La película también revive el contexto de un México golpeado por la tragedia del terremoto de 1985. En aquel momento, parecía imposible pensar en la organización de un evento internacional de la magnitud de una Copa del Mundo. Sin embargo, el torneo terminó convirtiéndose en un símbolo de reconstrucción, esperanza y orgullo nacional para millones de mexicanos.
🌎 Netflix apuesta por la nostalgia futbolera
El estreno de México 86 ocurre en un momento especialmente relevante para el país. A pocos días de que México vuelva a ser protagonista de una Copa Mundial junto con Estados Unidos y Canadá en 2026, la cinta invita a recordar cómo se consiguió la sede de hace cuatro décadas y qué consecuencias tuvo para el futbol nacional y la política mexicana.

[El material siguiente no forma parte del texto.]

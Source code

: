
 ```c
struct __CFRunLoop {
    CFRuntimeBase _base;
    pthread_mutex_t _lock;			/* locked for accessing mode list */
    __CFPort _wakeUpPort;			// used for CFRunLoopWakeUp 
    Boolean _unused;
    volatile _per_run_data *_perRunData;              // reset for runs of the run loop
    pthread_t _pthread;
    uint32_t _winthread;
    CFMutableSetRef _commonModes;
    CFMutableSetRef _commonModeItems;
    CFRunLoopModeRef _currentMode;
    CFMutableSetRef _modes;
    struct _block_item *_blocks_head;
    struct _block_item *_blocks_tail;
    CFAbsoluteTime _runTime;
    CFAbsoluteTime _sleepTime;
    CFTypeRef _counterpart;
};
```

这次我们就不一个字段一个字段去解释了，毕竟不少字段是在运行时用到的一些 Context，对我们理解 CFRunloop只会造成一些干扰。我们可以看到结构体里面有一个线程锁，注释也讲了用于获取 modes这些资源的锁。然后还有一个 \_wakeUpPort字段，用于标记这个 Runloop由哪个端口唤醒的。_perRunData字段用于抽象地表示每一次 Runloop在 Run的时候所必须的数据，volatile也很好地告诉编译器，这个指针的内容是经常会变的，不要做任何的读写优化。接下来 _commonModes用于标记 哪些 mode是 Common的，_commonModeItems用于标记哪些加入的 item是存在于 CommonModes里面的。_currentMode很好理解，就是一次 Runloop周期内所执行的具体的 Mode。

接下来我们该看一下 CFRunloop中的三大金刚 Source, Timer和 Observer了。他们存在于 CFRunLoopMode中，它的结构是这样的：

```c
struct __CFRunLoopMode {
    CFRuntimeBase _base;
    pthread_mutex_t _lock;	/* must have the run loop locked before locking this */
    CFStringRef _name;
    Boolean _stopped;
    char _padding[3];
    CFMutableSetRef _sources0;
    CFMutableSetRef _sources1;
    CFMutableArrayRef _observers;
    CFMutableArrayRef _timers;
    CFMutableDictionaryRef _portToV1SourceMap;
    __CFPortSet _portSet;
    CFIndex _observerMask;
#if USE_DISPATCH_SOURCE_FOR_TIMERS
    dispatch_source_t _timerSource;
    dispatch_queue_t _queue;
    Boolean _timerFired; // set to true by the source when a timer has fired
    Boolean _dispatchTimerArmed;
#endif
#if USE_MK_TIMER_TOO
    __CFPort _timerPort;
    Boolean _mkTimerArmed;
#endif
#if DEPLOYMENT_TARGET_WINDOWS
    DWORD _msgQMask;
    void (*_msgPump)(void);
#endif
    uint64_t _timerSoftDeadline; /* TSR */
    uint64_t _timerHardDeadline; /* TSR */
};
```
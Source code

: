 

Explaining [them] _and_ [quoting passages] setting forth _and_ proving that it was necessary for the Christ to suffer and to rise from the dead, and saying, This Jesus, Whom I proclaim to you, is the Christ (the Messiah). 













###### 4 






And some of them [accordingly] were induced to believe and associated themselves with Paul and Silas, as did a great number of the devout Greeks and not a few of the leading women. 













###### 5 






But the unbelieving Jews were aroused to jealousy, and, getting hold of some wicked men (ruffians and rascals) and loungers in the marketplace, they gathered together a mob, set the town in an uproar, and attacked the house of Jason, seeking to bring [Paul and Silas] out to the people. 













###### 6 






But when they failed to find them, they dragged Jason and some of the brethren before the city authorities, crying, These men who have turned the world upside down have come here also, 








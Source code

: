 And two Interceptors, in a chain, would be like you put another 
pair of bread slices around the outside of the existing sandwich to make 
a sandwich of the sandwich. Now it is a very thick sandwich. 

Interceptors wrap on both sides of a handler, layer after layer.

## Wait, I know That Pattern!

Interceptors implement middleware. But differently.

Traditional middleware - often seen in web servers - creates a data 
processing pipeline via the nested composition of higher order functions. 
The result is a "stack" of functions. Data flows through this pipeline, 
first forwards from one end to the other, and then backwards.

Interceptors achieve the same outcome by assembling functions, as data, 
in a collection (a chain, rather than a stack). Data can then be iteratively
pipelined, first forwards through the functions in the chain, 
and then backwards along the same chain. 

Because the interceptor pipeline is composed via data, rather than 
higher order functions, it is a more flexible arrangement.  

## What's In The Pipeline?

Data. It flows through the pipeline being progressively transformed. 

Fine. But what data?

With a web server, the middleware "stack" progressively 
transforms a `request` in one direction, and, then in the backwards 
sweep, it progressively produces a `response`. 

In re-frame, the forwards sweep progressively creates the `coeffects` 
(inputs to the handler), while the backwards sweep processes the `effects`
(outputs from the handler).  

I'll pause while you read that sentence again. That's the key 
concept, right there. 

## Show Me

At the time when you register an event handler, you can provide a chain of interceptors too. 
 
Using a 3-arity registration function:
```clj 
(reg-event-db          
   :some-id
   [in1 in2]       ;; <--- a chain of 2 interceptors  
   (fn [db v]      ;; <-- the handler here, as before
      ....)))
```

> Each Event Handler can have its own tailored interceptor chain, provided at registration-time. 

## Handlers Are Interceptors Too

Además de Diego Luna, la producción cuenta con la participación de Karla Souza, Memo Villegas y Daniel Giménez Cacho. La historia combina humor negro, crítica política y hechos inspirados en personajes reales que marcaron una de las etapas más polémicas del fútbol mexicano.
El filme también pone sobre la mesa temas que siguen vigentes en México: corrupción, influencia política, poder mediático y la capacidad del país para encontrar soluciones inesperadas incluso en los momentos más difíciles. Por ello, especialistas consideran que la cinta va mucho más allá de una simple historia deportiva y funciona como una radiografía de la sociedad mexicana de los años ochenta.
Para destinos turísticos como Cancún y el resto de Quintana Roo, el tema también genera interés debido al impacto económico que tienen los grandes eventos deportivos internacionales sobre el turismo, la inversión y la promoción global de México.
La expectativa por México 86 continúa creciendo. Más allá de la nostalgia futbolera, la película busca provocar una conversación sobre el poder, las decisiones políticas y la manera en que ciertos acontecimientos terminan definiendo la historia de un país.
Con el Mundial 2026 cada vez más cerca, esta producción llega en un momento ideal para recordar cómo México logró organizar uno de los torneos más memorables de todos los tiempos y por qué muchas de aquellas lecciones siguen vigentes hasta hoy.